You will also need to add this import into your gatsby-browser.js

import "prismjs/plugins/line-numbers/prism-line-numbers.css"

Line highlighting

You might want to highlight segments within a larger code block to draw attention to those lines. This is achieved using the special comments within the code block itself.

```javascript
const helloEveryone = (people) =>
    people.forEach(({ name }) => {// highlight-line        console.log(`Hello ${name}`)
    })
```

This wraps that line in a span with the gatsby-highlight-code-line class, but you’ll have to implement the style yourself. This can be as simple as:

.gatsby-highlight-code-line {
  display: block;
  background: olivegreen;
}

However, I found this lacking on longer lines of code that will scroll horizontally. Only the initial width of the viewport is coloured and scrolling shows the later part of the line uncoloured. i also wanted a complete line highlight without a floating left margin and a bit of buffer on the right after the scroll ends so the code isn’t touching the far right. these are the styles i ended up with..

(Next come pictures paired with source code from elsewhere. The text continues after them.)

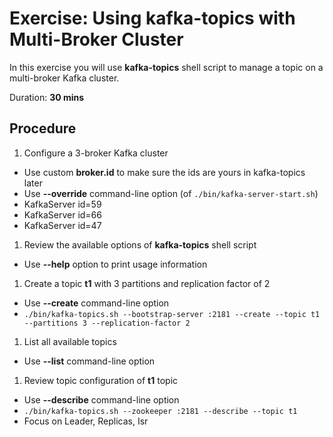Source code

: # Exercise: Using kafka-topics with Multi-Broker Cluster

In this exercise you will use **kafka-topics** shell script to manage a topic on a multi-broker Kafka cluster.

Duration: **30 mins**

## Procedure

1. Configure a 3-broker Kafka cluster
  * Use custom **broker.id** to make sure the ids are yours in kafka-topics later
  * Use **--override** command-line option (of `./bin/kafka-server-start.sh`)
  * KafkaServer id=59
  * KafkaServer id=66
  * KafkaServer id=47
1. Review the available options of **kafka-topics** shell script
  * Use **--help** option to print usage information
1. Create a topic **t1** with 3 partitions and replication factor of 2
  * Use **--create** command-line option
  * `./bin/kafka-topics.sh --bootstrap-server :2181 --create --topic t1 --partitions 3 --replication-factor 2`
1. List all available topics
  * Use **--list** command-line option
1. Review topic configuration of **t1** topic
  * Use **--describe** command-line option
  * `./bin/kafka-topics.sh --zookeeper :2181 --describe --topic t1`
  * Focus on Leader, Replicas, Isr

pre[class*="language-"] > code[class*="language-"] {
  display: block;
  min-width: 100%;
  width: fit-content;
  padding-right: 0.8rem;
}
.gatsby-highlight-code-line {
  display: block;
  background: rgba(16, 92, 87, 0.7);
  padding-left: 1rem;
  margin-left: -1rem;
  width: calc(100% + 0.8rem);
}

Colour coded candy containers

Code samples that are part of a longer narrative should never be an eyesore - they should be short enough to digest while maintaining a good contrast in syntax highlighting. prismjs helps you with the bulk of heavy lifting and offers a number of customisation options, so use them as you deem fit to help your readers.. read better.